This distinction determines which tool to use. For collecting scores at scale, requests + BeautifulSoup is 10x faster than Playwright. For review text, Playwright is unavoidable.

Scraping Movie Scores (Static HTML)

The Tomatometer score and audience score are in the initial HTML response:

import requests
from bs4 import BeautifulSoup
import time
import json
import random
import sqlite3
from datetime import datetime, timezone

HEADERS = {
    "User-Agent": "Mozilla/5.0 (Windows NT 10.0; Win64; x64) "
                  "AppleWebKit/537.36 (KHTML, like Gecko) "
                  "Chrome/126.0.0.0 Safari/537.36",
    "Accept": "text/html,application/xhtml+xml,application/xml;q=0.9,*/*;q=0.8",
    "Accept-Language": "en-US,en;q=0.9",
    "Accept-Encoding": "gzip, deflate, br",
}


def get_movie_scores(slug: str, session: requests.Session = None) -> dict:
    """Get Tomatometer and audience scores for a movie."""
    url = f"https://www.rottentomatoes.com/m/{slug}"
    s = session or requests.Session()

    resp = s.get(url, headers=HEADERS, timeout=15)
    resp.raise_for_status()

    soup = BeautifulSoup(resp.text, "lxml")

    # Primary score container — uses web component attributes
    score_board = soup.select_one("media-scorecard, score-board-deprecated")

    tomatometer = "N/A"
    audience = "N/A"
    tm_state = "N/A"  # "certified-fresh", "fresh", "rotten"
    as_state = "N/A"  # "upright", "spilled"

    if score_board:
        tomatometer = score_board.get("tomatometerscore", "N/A")
        audience = score_board.get("audiencescore", "N/A")
        tm_state = score_board.get("tomatometerstate", "N/A")
        as_state = score_board.get("audiencestate", "N/A")

    # Consensus blurb
    consensus_el = soup.select_one(
        "[data-qa='score-panel-critics-consensus'], "
        ".what-to-know__section-body"
    )
    consensus = consensus_el.get_text(strip=True) if consensus_el else ""

    # Movie metadata
    info = {}
    for row in soup.select("[data-qa='movie-info-item'], li.info-item"):
        label_el = row.select_one("[data-qa='movie-info-item-label'], b")
        value_el = row.select_one("[data-qa='movie-info-item-value'], span.info-item-value, a")
        if label_el and value_el:
            key = label_el.get_text(strip=True).rstrip(":")
            info[key] = value_el.get_text(strip=True)

    # Review counts
    tm_count_el = soup.select_one("[data-qa='tomatometer-review-count']")
    as_count_el = soup.select_one("[data-qa='audience-rating-count']")

    return {
        "slug": slug,
        "url": url,
        "tomatometer": tomatometer,
        "tomatometer_state": tm_state,
        "audience_score": audience,
        "audience_state": as_state,
        "consensus": consensus,
        "critic_review_count": tm_count_el.get_text(strip=True) if tm_count_el else "",
        "audience_rating_count": as_count_el.get_text(strip=True) if as_count_el else "",
        "info": info,
    }


# Example
movie = get_movie_scores("the_shawshank_redemption")
print(f"Tomatometer: {movie['tomatometer']}% ({movie['tomatometer_state']})")
print(f"Audience Score: {movie['audience_score']}%")
print(f"Consensus: {movie['consensus'][:100]}")
for k, v in movie["info"].items():
    print(f"  {k}: {v}")

Scraping Critic Reviews (JS-Rendered)

Individual critic reviews load dynamically.
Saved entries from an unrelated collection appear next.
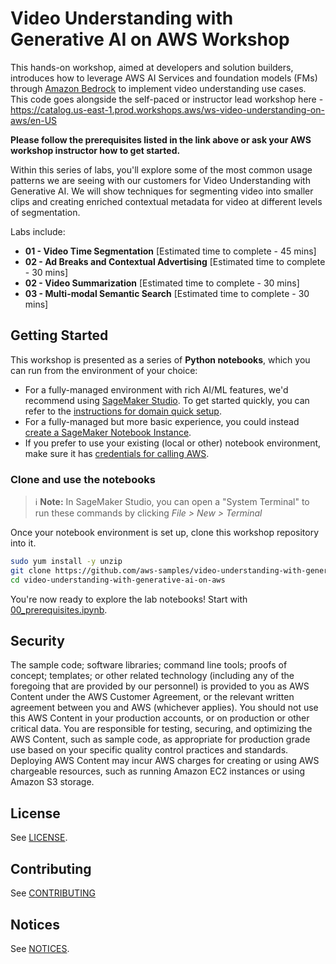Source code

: # Video Understanding with Generative AI on AWS Workshop

This hands-on workshop, aimed at developers and solution builders, introduces how to leverage AWS AI Services and foundation models (FMs) through [Amazon Bedrock](https://aws.amazon.com/bedrock/) to implement video understanding use cases. This code goes alongside the self-paced or instructor lead workshop here - https://catalog.us-east-1.prod.workshops.aws/ws-video-understanding-on-aws/en-US

**Please follow the prerequisites listed in the link above or ask your AWS workshop instructor how to get started.**

Within this series of labs, you'll explore some of the most common usage patterns we are seeing with our customers for Video Understanding with Generative AI. We will show techniques for segmenting video into smaller clips and creating enriched contextual metadata for video at different levels of segmentation.

Labs include:

- **01 - Video Time Segmentation** \[Estimated time to complete - 45 mins\]
- **02 - Ad Breaks and Contextual Advertising** \[Estimated time to complete - 30 mins\]
- **02 - Video Summarization** \[Estimated time to complete - 30 mins\]
- **03 - Multi-modal Semantic Search** \[Estimated time to complete - 30 mins\]

## Getting Started

This workshop is presented as a series of **Python notebooks**, which you can run from the environment of your choice:

- For a fully-managed environment with rich AI/ML features, we'd recommend using [SageMaker Studio](https://aws.amazon.com/sagemaker/studio/). To get started quickly, you can refer to the [instructions for domain quick setup](https://docs.aws.amazon.com/sagemaker/latest/dg/onboard-quick-start.html).
- For a fully-managed but more basic experience, you could instead [create a SageMaker Notebook Instance](https://docs.aws.amazon.com/sagemaker/latest/dg/howitworks-create-ws.html).
- If you prefer to use your existing (local or other) notebook environment, make sure it has [credentials for calling AWS](https://docs.aws.amazon.com/cli/latest/userguide/cli-chap-configure.html).

### Clone and use the notebooks

> ℹ️ **Note:** In SageMaker Studio, you can open a "System Terminal" to run these commands by clicking _File > New > Terminal_

Once your notebook environment is set up, clone this workshop repository into it.

```sh
sudo yum install -y unzip
git clone https://github.com/aws-samples/video-understanding-with-generative-ai-on-aws.git
cd video-understanding-with-generative-ai-on-aws
```

You're now ready to explore the lab notebooks! Start with [00_prerequisites.ipynb](00_prerequisites.ipynb).

## Security

The sample code; software libraries; command line tools; proofs of concept; templates; or other related technology (including any of the foregoing that are provided by our personnel) is provided to you as AWS Content under the AWS Customer Agreement, or the relevant written agreement between you and AWS (whichever applies). You should not use this AWS Content in your production accounts, or on production or other critical data. You are responsible for testing, securing, and optimizing the AWS Content, such as sample code, as appropriate for production grade use based on your specific quality control practices and standards. Deploying AWS Content may incur AWS charges for creating or using AWS chargeable resources, such as running Amazon EC2 instances or using Amazon S3 storage.

## License

See [LICENSE](LICENSE).

## Contributing

See [CONTRIBUTING](CONTRIBUTING.md)

## Notices

See [NOTICES](NOTICE).
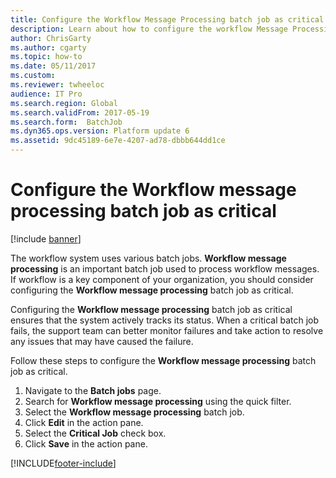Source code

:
 ```yaml
---
title: Configure the Workflow Message Processing batch job as critical
description: Learn about how to configure the workflow Message Processing batch job as critical, including a step-by-step process.
author: ChrisGarty
ms.author: cgarty
ms.topic: how-to
ms.date: 05/11/2017
ms.custom: 
ms.reviewer: twheeloc
audience: IT Pro
ms.search.region: Global
ms.search.validFrom: 2017-05-19
ms.search.form:  BatchJob
ms.dyn365.ops.version: Platform update 6
ms.assetid: 9dc45189-6e7e-4207-ad78-dbbb644dd1ce
---
```


# Configure the Workflow message processing batch job as critical

[!include [banner](../../../finance/includes/banner.md)]


The workflow system uses various batch jobs. **Workflow message processing** is an important batch job used to process workflow messages. If workflow is a key component of your organization, you should consider configuring the **Workflow message processing** batch job as critical.

Configuring the **Workflow message processing** batch job as critical ensures that the system actively tracks its status. When a critical batch job fails, the support team can better monitor failures and take action to resolve any issues that may have caused the failure.

Follow these steps to configure the **Workflow message processing** batch job as critical.

1. Navigate to the **Batch jobs** page.
2. Search for **Workflow message processing** using the quick filter.
3. Select the **Workflow message processing** batch job.
4. Click **Edit** in the action pane.
5. Select the **Critical Job** check box.
6. Click **Save** in the action pane.


[!INCLUDE[footer-include](../../../includes/footer-banner.md)]
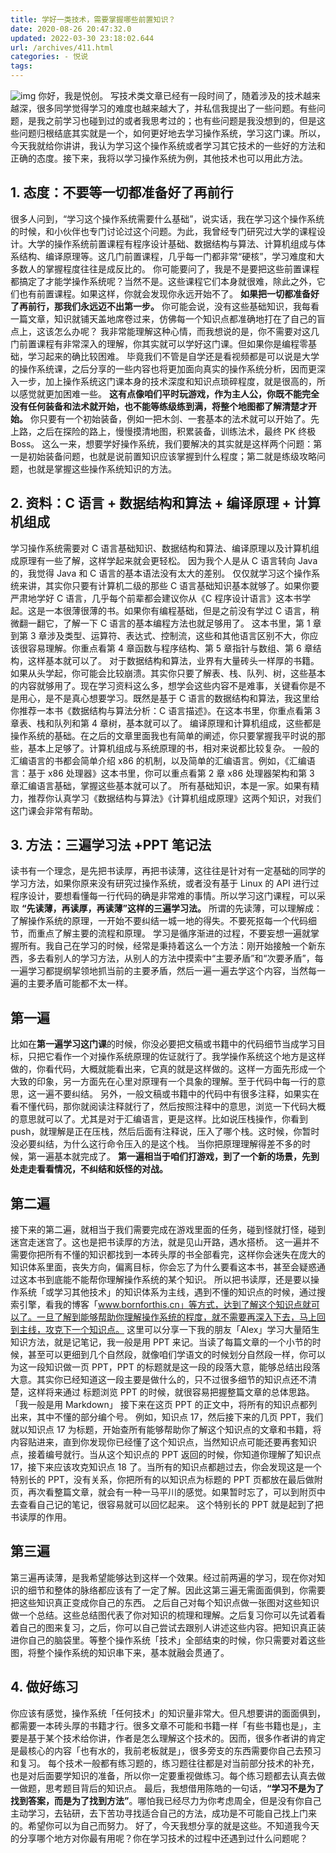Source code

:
 ```yaml
---
title: 学好一类技术，需要掌握哪些前置知识？
date: 2020-08-26 20:47:32.0
updated: 2022-03-30 23:18:02.644
url: /archives/411.html
categories: - 悦说
tags: 
---
```




![img](https://images-aiyc-1301641396.cos.ap-guangzhou.myqcloud.com/20200826204646.jpg) 你好，我是悦创。 写技术类文章已经有一段时间了，随着涉及的技术越来越深，很多同学觉得学习的难度也越来越大了，并私信我提出了一些问题。有些问题，是我之前学习也碰到过的或者我思考过的；也有些问题是我没想到的，但是这些问题归根结底其实就是一个，如何更好地去学习操作系统，学习这门课。所以，今天我就给你讲讲，我认为学习这个操作系统或者学习其它技术的一些好的方法和正确的态度。接下来，我将以学习操作系统为例，其他技术也可以用此方法。

## 1\. 态度：不要等一切都准备好了再前行

很多人问到，“学习这个操作系统需要什么基础”，说实话，我在学习这个操作系统的时候，和小伙伴也专门讨论过这个问题。为此，我曾经专门研究过大学的课程设计。大学的操作系统前置课程有程序设计基础、数据结构与算法、计算机组成与体系结构、编译原理等。这几门前置课程，几乎每一门都非常“硬核”，学习难度和大多数人的掌握程度往往是成反比的。 你可能要问了，我是不是要把这些前置课程都搞定了才能学操作系统呢？当然不是。这些课程它们本身就很难，除此之外，它们也有前置课程。如果这样，你就会发现你永远开始不了。 **如果把一切都准备好了再前行，那我们永远迈不出第一步。** 你可能会说，没有这些基础知识，我每看一篇文章，知识就铺天盖地席卷过来，仿佛每一个知识点都准确地打在了自己的盲点上，这该怎么办呢？ 我非常能理解这种心情，而我想说的是，你不需要对这几门前置课程有非常深入的理解，你其实就可以学好这门课。但如果你是编程零基础，学习起来的确比较困难。 毕竟我们不管是自学还是看视频都是可以说是大学的操作系统课，之后分享的一些内容也将更加面向真实的操作系统分析，因而更深入一步，加上操作系统这门课本身的技术深度和知识点琐碎程度，就是很高的，所以感觉就更加困难一些。 **这有点像咱们平时玩游戏，作为主人公，你既不能完全没有任何装备和法术就开始，也不能等练级练到满，将整个地图都了解清楚才开始。** 你只要有一个初始装备，例如一把木剑、一套基本的法术就可以开始了。先上路，之后在探险的路上，慢慢摸清地图，积累装备，训练法术，最终 PK 终极 Boss。 这么一来，想要学好操作系统，我们要解决的其实就是这样两个问题：第一是初始装备问题，也就是说前置知识应该掌握到什么程度；第二就是练级攻略问题，也就是掌握这些操作系统知识的方法。

## 2\. 资料：C 语言 + 数据结构和算法 + 编译原理 + 计算机组成

学习操作系统需要对 C 语言基础知识、数据结构和算法、编译原理以及计算机组成原理有一些了解，这样学起来就会更轻松。 因为我个人是从 C 语言转向 Java 的，我觉得 Java 和 C 语言的基本语法没有太大的差别。 仅仅就学习这个操作系统来讲，其实你只要有计算机二级的那些 C 语言基础知识基本就够了。如果你要严肃地学好 C 语言，几乎每个前辈都会建议你从《C 程序设计语言》这本书学起。这是一本很薄很薄的书。如果你有编程基础，但是之前没有学过 C 语言，稍微翻一翻它，了解一下 C 语言的基本编程方法也就足够用了。 这本书里，第 1 章到第 3 章涉及类型、运算符、表达式、控制流，这些和其他语言区别不大，你应该很容易理解。你重点看第 4 章函数与程序结构、第 5 章指针与数组、第 6 章结构，这样基本就可以了。 对于数据结构和算法，业界有大量砖头一样厚的书籍。如果从头学起，你可能会比较崩溃。其实你只要了解表、栈、队列、树，这些基本的内容就够用了。现在学习资料这么多，想学会这些内容不是难事，关键看你是不是用心，是不是真心想要学习。既然是基于 C 语言的数据结构和算法，我这里给你推荐一本书《数据结构与算法分析：C 语言描述》。在这本书里，你重点看第 3 章表、栈和队列和第 4 章树，基本就可以了。 编译原理和计算机组成，这些都是操作系统的基础。在之后的文章里面我也有简单的阐述，你只要掌握我平时说的那些，基本上足够了。计算机组成与系统原理的书，相对来说都比较复杂。 一般的汇编语言的书都会简单介绍 x86 的机制，以及简单的汇编语言。例如，《汇编语言：基于 x86 处理器》这本书里，你可以重点看第 2 章 x86 处理器架构和第 3 章汇编语言基础，掌握这些基本就可以了。 所有基础知识，本是一家。如果有精力，推荐你认真学习《数据结构与算法》《计算机组成原理》这两个知识，对我们这门课会非常有帮助。

## 3\. 方法：三遍学习法 +PPT 笔记法

读书有一个理念，是先把书读厚，再把书读薄，这往往是针对有一定基础的同学的学习方法，如果你原来没有研究过操作系统，或者没有基于 Linux 的 API 进行过程序设计，要想看懂每一行代码的确是非常难的事情。所以学习这门课程，可以采取 **“先读薄，再读厚，再读薄”这样的三遍学习法。** 所谓的先读薄，可以理解成：了解操作系统的原理，一开始不要纠结一城一地的得失。不要死抠每一个代码细节，而重点了解主要的流程和原理。 学习是循序渐进的过程，不要妄想一遍就掌握所有。我自己在学习的时候，经常是秉持着这么一个方法：刚开始接触一个新东西，多去看别人的学习方法，从别人的方法中摸索中“主要矛盾”和“次要矛盾”，每一遍学习都提纲挈领地抓当前的主要矛盾，然后一遍一遍去学这个内容，当然每一遍的主要矛盾可能都不太一样。

## 第一遍

比如在**第一遍学习这门课**的时候，你没必要把文稿或书籍中的代码细节当成学习目标，只把它看作一个对操作系统原理的佐证就行了。我学操作系统这个地方是这样做的，你看代码，大概就能看出来，它真的就是这样做的。这样一方面先形成一个大致的印象，另一方面先在心里对原理有一个具象的理解。至于代码中每一行的意思，这一遍不要纠结。 另外，一般文稿或书籍中的代码中有很多注释，如果实在看不懂代码，那你就阅读注释就行了，然后按照注释中的意思，浏览一下代码大概的意思就可以了。尤其是对于汇编语言，更是这样。比如说压栈操作，你看到 push，就理解是正在压栈，然后后面有注释说，压入了哪个栈。这时候，你暂时没必要纠结，为什么这行命令压入的是这个栈。 当你把原理理解得差不多的时候，第一遍基本就完成了。 **第一遍相当于咱们打游戏，到了一个新的场景，先到处走走看看情况，不纠结和妖怪的对战。**

## 第二遍

接下来的第二遍，就相当于我们需要完成在游戏里面的任务，碰到怪就打怪，碰到迷宫走迷宫了。这也是把书读厚的方法，就是见山开路，遇水搭桥。 这一遍并不需要你把所有不懂的知识都找到一本砖头厚的书全部看完，这样你会迷失在庞大的知识体系里面，丧失方向，偏离目标，你会忘了为什么要看这本书，甚至会疑惑通过这本书到底能不能帮你理解操作系统的某个知识。 所以把书读厚，还是要以操作系统「或学习其他技术」的知识体系为主线，遇到不懂的知识点的时候，通过搜索引擎，看我的博客「www.bornforthis.cn」等方式，达到了解这个知识点就可以了。一旦了解到能够帮助你理解操作系统的程度，就不需要再深入下去，马上回到主线，攻克下一个知识点。 这里可以分享一下我的朋友「Alex」学习大量陌生知识方法，就是记笔记，我一般是用 PPT 来记。当读了每篇文章的一个小节的时候，甚至可以更细到几个自然段，就像咱们学语文的时候划分自然段一样，你可以为这一段知识做一页 PPT，PPT 的标题就是这一段的段落大意，能够总结出段落大意。其实你已经知道这一段主要是做什么的，只不过很多细节的知识点还不清楚，这样将来通过 标题浏览 PPT 的时候，就很容易把握整篇文章的总体思路。「我一般是用 Markdown」 接下来在这页 PPT 的正文中，将所有的知识点都列出来，其中不懂的部分编个号。 例如，知识点 17，然后接下来的几页 PPT，我们就以知识点 17 为标题，开始查所有能够帮助你了解这个知识点的文章和书籍，将内容贴进来，直到你发现你已经懂了这个知识点，当然知识点可能还要再套知识点，接着编号就行。当从这个知识点的 PPT 返回的时候，你知道你理解了知识点 17，接下来应该攻克知识点 18 了。当所有的知识点都趟过去，你会发现这是一个特别长的 PPT，没有关系，你把所有的以知识点为标题的 PPT 页都放在最后做附页，再次看整篇文章，就会有一种一马平川的感觉。如果暂时忘了，可以到附页中去查看自己记的笔记，很容易就可以回忆起来。 这个特别长的 PPT 就是起到了把书读厚的作用。

## 第三遍

第三遍再读薄，是我希望能够达到这样一个效果。经过前两遍的学习，现在你对知识的细节和整体的脉络都应该有了一定了解。因此这第三遍无需面面俱到，你需要把这些知识真正变成你自己的东西。 之后自己对每个知识点做一张图对这些知识做一个总结。这些总结图代表了你对知识的梳理和理解。之后复习你可以先试着看着自己的图来复习，之后，你可以自己尝试去跟别人讲述这些内容。把知识真正装进你自己的脑袋里。等整个操作系统「技术」全部结束的时候，你只需要对着这些图，将整个操作系统的知识串下来，基本就融会贯通了。

## 4\. 做好练习

你应该有感觉，操作系统「任何技术」的知识量非常大。但凡想要讲的面面俱到，都需要一本砖头厚的书籍才行。很多文章不可能和书籍一样「有些书籍也是」，主要是基于某个技术给你讲，作者是怎么理解这个技术的。因而，很多作者讲的肯定是最核心的内容「也有水的，我前老板就是」，很多旁支的东西需要你自己去预习和复习。 每个技术一般都有练习题的，练习题往往都是对当前部分技术的补充，也是对后面要学知识的准备，所以你一定要重视做练习。每个练习题都去认真去做一做题，思考题目背后的知识点。 最后，我想借用陈皓的一句话，**“学习不是为了找到答案，而是为了找到方法”**。哪怕我已经尽力为你考虑周全，但是没有你自己主动学习，去钻研，去下苦功寻找适合自己的方法，成功是不可能自己找上门来的。希望你可以为自己而努力。 好了，今天我想分享的就是这些。不知道我今天的分享哪个地方对你最有用呢？你在学习技术的过程中还遇到过什么问题呢？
Playwright handles this:

from playwright.sync_api import sync_playwright

# pip install playwright-stealth
try:
    from playwright_stealth import stealth_sync
    HAS_STEALTH = True
except ImportError:
    HAS_STEALTH = False


def get_critic_reviews(
    slug: str,
    max_pages: int = 5,
    proxy: dict = None,
) -> list[dict]:
    """Scrape critic reviews using Playwright for JS rendering."""
    reviews = []
    url = f"https://www.rottentomatoes.com/m/{slug}/reviews"

    with sync_playwright() as p:
        browser = p.chromium.launch(headless=True)
        context_kwargs = {
            "user_agent": (
                "Mozilla/5.0 (Windows NT 10.0; Win64; x64) "
                "AppleWebKit/537.36 (KHTML, like Gecko) "
                "Chrome/126.0.0.0 Safari/537.36"
            ),
            "viewport": {"width": 1920, "height": 1080},
            "locale": "en-US",
        }
        if proxy:
            context_kwargs["proxy"] = proxy

        context = browser.new_context(**context_kwargs)
        page = context.new_page()

        # Apply stealth patches to defeat headless detection
        if HAS_STEALTH:
            stealth_sync(page)

        page.goto(url, wait_until="networkidle", timeout=30000)
        time.sleep(random.uniform(2, 4))

        for page_num in range(max_pages):
            try:
                page.wait_for_selector("[data-qa='review-item']", timeout=10000)
            except Exception:
                break

            html = page.content()
            soup = BeautifulSoup(html, "lxml")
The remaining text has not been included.